The Malaysian Bar acknowledges and welcomes the Government’s ongoing efforts to strengthen governance, performance and accountability across government-linked companies (“GLCs”) and government-linked investment companies (“GLICs”),1 and to position Malaysia as a modern, competitive and well-governed economy.
In practice, Malaysia functions as an enterprising State. The State participates actively in commercial activity, manages national assets and partners with the private sector to deliver economic outcomes through GLCs, statutory bodies and public investment institutions. The Government’s continued focus on governance reform reflects an important recognition that the State’s economic participation must be accompanied by strong legal discipline and institutional accountability.
Over the years, governance enhancements implemented across GLCs and GLICs, including clearer shareholder stewardship, more robust boards, performance-based accountability, procurement discipline, and enhanced risk and integrity frameworks, have had a demonstrable and positive impact. These measures have contributed to improved financial performance, stronger investor confidence, reduced leakage and greater resilience. International experience similarly shows that well-governed state-linked enterprises are more profitable, more trusted and better insulated from corruption and inefficiency.
The Malaysian Bar supports any structured roadmap that builds on these reforms by placing State commercial activity within a clearer and more coherent legal framework. Clear laws do not constrain enterprise — they enable it. A principled and transparent framework strengthens the rule of law, provides certainty to markets and investors, and ensures that public resources are managed prudently for the long-term benefit of the nation.
Such an approach also enhances governance and compliance. Clearly defined mandates, uniform standards and effective oversight reduce the risk of non-compliance, abuse of discretion and bribery. They ensure that accountability is institutional rather than ad hoc, and that enforcement is consistent, predictable and fair.
In particular, a legal framework helps preserve proper order within the system by maintaining clear distinctions between policymaking, regulation, ownership and commercial operation. This separation is essential to protect competition, avoid conflicts of interest and sustain public trust.

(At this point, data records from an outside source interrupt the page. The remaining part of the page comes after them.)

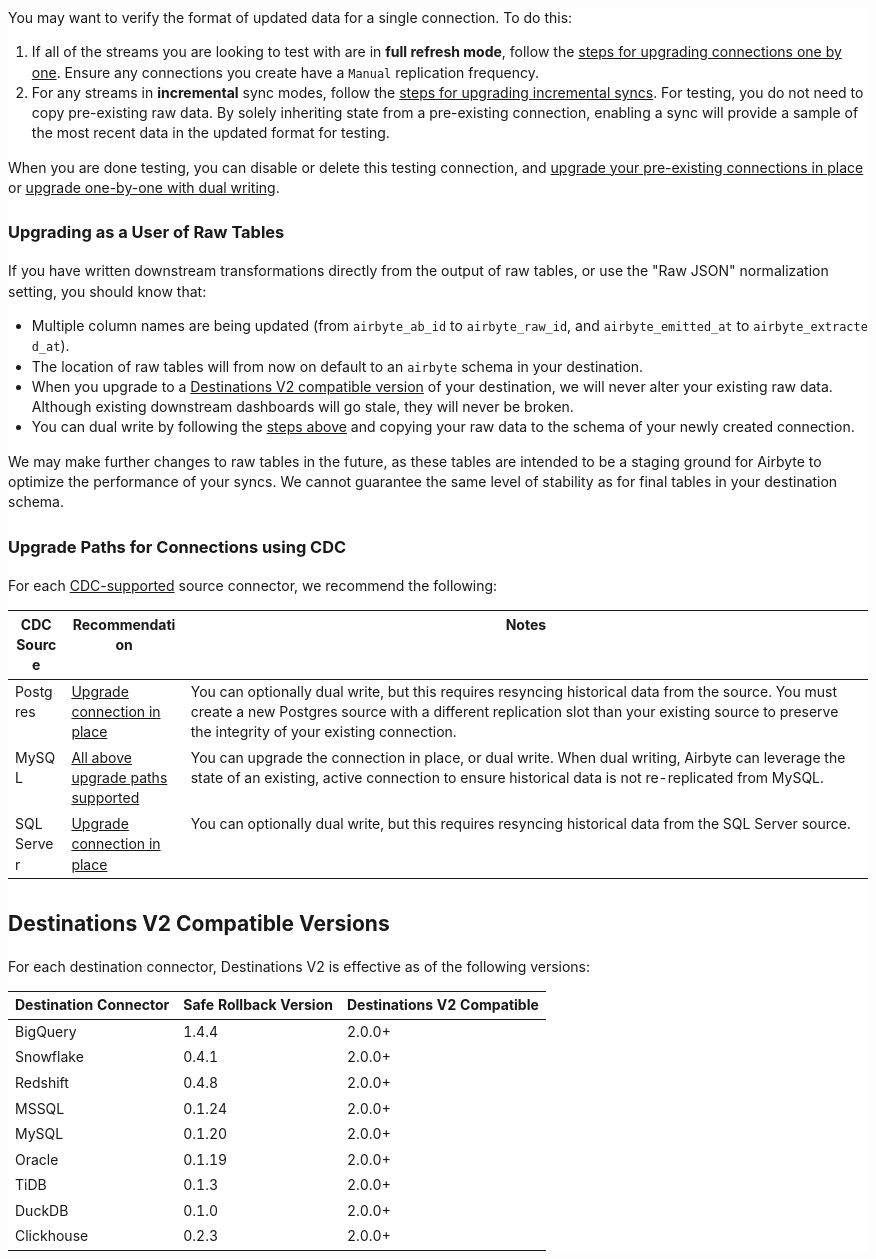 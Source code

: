 You may want to verify the format of updated data for a single connection. To do this:
1. If all of the streams you are looking to test with are in **full refresh mode**, follow the [steps for upgrading connections one by one](#steps-to-follow-for-all-sync-modes). Ensure any connections you create have a `Manual` replication frequency.
2. For any streams in **incremental** sync modes, follow the [steps for upgrading incremental syncs](#additional-steps-for-incremental-sync-modes). For testing, you do not need to copy pre-existing raw data. By solely inheriting state from a pre-existing connection, enabling a sync will provide a sample of the most recent data in the updated format for testing.

When you are done testing, you can disable or delete this testing connection, and [upgrade your pre-existing connections in place](#quick-start-to-upgrading) or [upgrade one-by-one with dual writing](#upgrading-connections-one-by-one-with-dual-writing).

### Upgrading as a User of Raw Tables

If you have written downstream transformations directly from the output of raw tables, or use the "Raw JSON" normalization setting, you should know that:
* Multiple column names are being updated (from `airbyte_ab_id` to `airbyte_raw_id`, and `airbyte_emitted_at` to `airbyte_extracted_at`).
* The location of raw tables will from now on default to an `airbyte` schema in your destination. 
* When you upgrade to a [Destinations V2 compatible version](#destinations-v2-effective-versions) of your destination, we will never alter your existing raw data. Although existing downstream dashboards will go stale, they will never be broken.
* You can dual write by following the [steps above](#upgrading-connections-one-by-one-with-dual-writing) and copying your raw data to the schema of your newly created connection.

We may make further changes to raw tables in the future, as these tables are intended to be a staging ground for Airbyte to optimize the performance of your syncs. We cannot guarantee the same level of stability as for final tables in your destination schema.

### Upgrade Paths for Connections using CDC

For each [CDC-supported](https://docs.airbyte.com/understanding-airbyte/cdc) source connector, we recommend the following:

| CDC Source 	| Recommendation              	                                  | Notes                                                                                                                                                                                               	                                                              |
|------------	|----------------------------------------------------------------|--------------------------------------------------------------------------------------------------------------------------------------------------------------------------------------------------------------------------------------------------------------------|
| Postgres   	| [Upgrade connection in place](#quick-start-to-upgrading)	      | You can optionally dual write, but this requires resyncing historical data from the source. You must create a new Postgres source with a different replication slot than your existing source to preserve the integrity of your existing connection.             	 |
| MySQL      	| [All above upgrade paths supported](#advanced-upgrade-paths) 	 | You can upgrade the connection in place, or dual write. When dual writing, Airbyte can leverage the state of an existing, active connection to ensure historical data is not re-replicated from MySQL. 	                                                           |
| SQL Server 	| [Upgrade connection in place](#quick-start-to-upgrading)	 | You can optionally dual write, but this requires resyncing historical data from the SQL Server source.                                                                                                                                                             |

## Destinations V2 Compatible Versions

For each destination connector, Destinations V2 is effective as of the following versions:

| Destination Connector 	| Safe Rollback Version 	| Destinations V2 Compatible 	 |
|-----------------------	|-----------------------	|------------------------------|
| BigQuery              	| 1.4.4                 	| 2.0.0+                   	   |
| Snowflake             	| 0.4.1                 	| 2.0.0+                   	   |
| Redshift              	| 0.4.8                 	| 2.0.0+                   	   |
| MSSQL                 	| 0.1.24                	| 2.0.0+                   	   |
| MySQL                 	| 0.1.20                	| 2.0.0+                   	   |
| Oracle                	| 0.1.19                	| 2.0.0+                   	   |
| TiDB                  	| 0.1.3                 	| 2.0.0+                   	   |
| DuckDB                	| 0.1.0                 	| 2.0.0+                   	   |
| Clickhouse            	| 0.2.3                 	| 2.0.0+                   	   |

Economic growth and the rule of law are not competing objectives. They are mutually reinforcing. Malaysia’s experience, and that of leading international jurisdictions, demonstrates that profitability, integrity and public confidence rise together when governance is clear and accountability is real.
The Malaysian Bar therefore supports the Government’s direction towards strengthening and consolidating the governance of State commercial activity. It affirms that any roadmap grounded in clear laws, transparency and accountability will advance not only economic growth, but also institutional credibility and the long-term public interest.
Mohamad Ezri b Abdul Wahab
President
Malaysian Bar
12 March 2026
1 “Tinjauan Fiskal dan Anggaran Hasil Kerajaan Persekutuan” / “Fiscal Outlook and Federal Government Revenue Estimates”, Ministry of Finance, Malaysia, 2026; Thirteenth Malaysia Plan 2026–2030: “Melakar Semula Pembangunan”, Economic Planning Unit, Prime Minister’s Department (2025).